● Work to complete
In the records below, find the line containing "#### Build and Run"; copy exactly that line and all lines after it to the end, and nothing else.

● Provided information
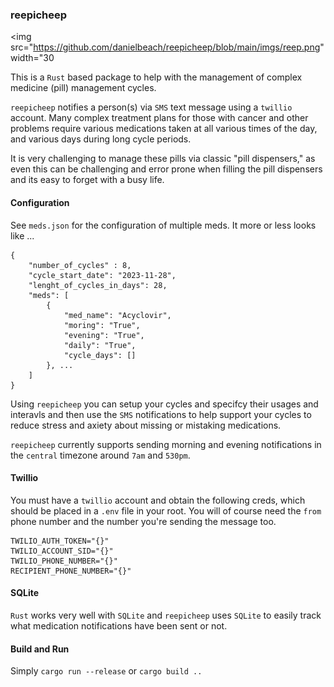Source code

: ### reepicheep
<img src="https://github.com/danielbeach/reepicheep/blob/main/imgs/reep.png" width="30

This is a `Rust` based package to help with the management of
complex medicine (pill) management cycles.

`reepicheep` notifies a person(s) via `SMS` text message using a `twillio` account.
Many complex treatment plans for those with cancer and other problems
require various medications taken at all various times of the day,
and various days during long cycle periods.

It is very challenging to manage these pills via classic 
"pill dispensers," as even this can be challenging and
error prone when filling the pill dispensers and its easy
to forget with a busy life.

#### Configuration
See `meds.json` for the configuration of multiple meds.
It more or less looks like ...
```
{
    "number_of_cycles" : 8,
    "cycle_start_date": "2023-11-28",
    "lenght_of_cycles_in_days": 28,
    "meds": [
        {
            "med_name": "Acyclovir",
            "moring": "True",
            "evening": "True",
            "daily": "True",
            "cycle_days": []
        }, ...
    ]
}
```

Using `reepicheep` you can setup your cycles and
specifcy their usages and interavls and then use
the `SMS` notifications to help support your 
cycles to reduce stress and axiety about missing
or mistaking medications.

`reepicheep` currently supports sending morning and
evening notifications in the `central` timezone around
`7am` and `530pm`.


#### Twillio
You must have a `twillio` account and obtain the following creds,
which should be placed in a `.env` file in your root. You will of
course need the `from` phone number and the number you're sending
the message too.
```
TWILIO_AUTH_TOKEN="{}"
TWILIO_ACCOUNT_SID="{}"
TWILIO_PHONE_NUMBER="{}"
RECIPIENT_PHONE_NUMBER="{}"
```

#### SQLite
`Rust` works very well with `SQLite` and `reepicheep` uses `SQLite`
to easily track what medication notifications have been sent or not.

#### Build and Run
Simply `cargo run --release` or `cargo build ..`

● Finished exercise
#### Build and Run
Simply `cargo run --release` or `cargo build ..`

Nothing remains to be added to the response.